EXERCISE MATERIAL section start

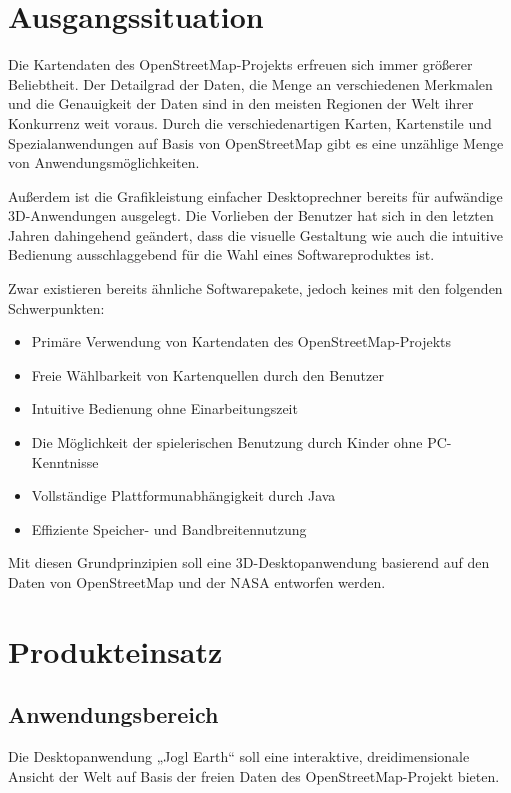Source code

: \documentclass[10pt]{scrreprt}
\begin{document}
\rmfamily
\tableofcontents



\chapter{Ausgangssituation}
Die Kartendaten des OpenStreetMap-Projekts erfreuen sich immer größerer Beliebtheit. Der Detailgrad der Daten, die Menge an verschiedenen Merkmalen und die Genauigkeit der Daten sind in den meisten Regionen der Welt ihrer Konkurrenz weit voraus. Durch die verschiedenartigen Karten, Kartenstile und Spezialanwendungen auf Basis von OpenStreetMap gibt es eine unzählige Menge von Anwendungsmöglichkeiten.

Außerdem ist die Grafikleistung einfacher Desktoprechner bereits für aufwändige 3D-Anwendungen ausgelegt. Die Vorlieben der Benutzer hat sich in den letzten Jahren dahingehend geändert, dass die visuelle Gestaltung wie auch die intuitive Bedienung ausschlaggebend für die Wahl eines Softwareproduktes ist.

\vspace{0.5cm}

Zwar existieren bereits ähnliche Softwarepakete, jedoch keines mit den folgenden Schwerpunkten:
\begin{itemize}
\item Primäre Verwendung von Kartendaten des OpenStreetMap-Projekts
\item Freie Wählbarkeit von Kartenquellen durch den Benutzer
\item Intuitive Bedienung ohne Einarbeitungszeit
\item Die Möglichkeit der spielerischen Benutzung durch Kinder ohne PC-Kenntnisse
\item Vollständige Plattformunabhängigkeit durch Java
\item Effiziente Speicher- und Bandbreitennutzung
\end{itemize}

\vspace{0.5cm}

Mit diesen Grundprinzipien soll eine 3D-Desktopanwendung basierend auf den Daten von OpenStreetMap und der NASA entworfen werden.




\chapter{Produkteinsatz}
\section{Anwendungsbereich}
Die Desktopanwendung „Jogl Earth“ soll eine interaktive, dreidimensionale Ansicht der Welt auf Basis der freien Daten des OpenStreetMap-Projekt bieten. \\
\end{document}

EXERCISE MATERIAL section end

YOUR GOAL: Please ensure that the data above is repeated exactly, with no pictures in the copy.

RESULT:
Source code

: \documentclass[10pt]{scrreprt}
\begin{document}
\rmfamily
\tableofcontents



\chapter{Ausgangssituation}
Die Kartendaten des OpenStreetMap-Projekts erfreuen sich immer größerer Beliebtheit. Der Detailgrad der Daten, die Menge an verschiedenen Merkmalen und die Genauigkeit der Daten sind in den meisten Regionen der Welt ihrer Konkurrenz weit voraus. Durch die verschiedenartigen Karten, Kartenstile und Spezialanwendungen auf Basis von OpenStreetMap gibt es eine unzählige Menge von Anwendungsmöglichkeiten.

Außerdem ist die Grafikleistung einfacher Desktoprechner bereits für aufwändige 3D-Anwendungen ausgelegt. Die Vorlieben der Benutzer hat sich in den letzten Jahren dahingehend geändert, dass die visuelle Gestaltung wie auch die intuitive Bedienung ausschlaggebend für die Wahl eines Softwareproduktes ist.

\vspace{0.5cm}

Zwar existieren bereits ähnliche Softwarepakete, jedoch keines mit den folgenden Schwerpunkten:
\begin{itemize}
\item Primäre Verwendung von Kartendaten des OpenStreetMap-Projekts
\item Freie Wählbarkeit von Kartenquellen durch den Benutzer
\item Intuitive Bedienung ohne Einarbeitungszeit
\item Die Möglichkeit der spielerischen Benutzung durch Kinder ohne PC-Kenntnisse
\item Vollständige Plattformunabhängigkeit durch Java
\item Effiziente Speicher- und Bandbreitennutzung
\end{itemize}

\vspace{0.5cm}

Mit diesen Grundprinzipien soll eine 3D-Desktopanwendung basierend auf den Daten von OpenStreetMap und der NASA entworfen werden.




\chapter{Produkteinsatz}
\section{Anwendungsbereich}
Die Desktopanwendung „Jogl Earth“ soll eine interaktive, dreidimensionale Ansicht der Welt auf Basis der freien Daten des OpenStreetMap-Projekt bieten. \\
\end{document}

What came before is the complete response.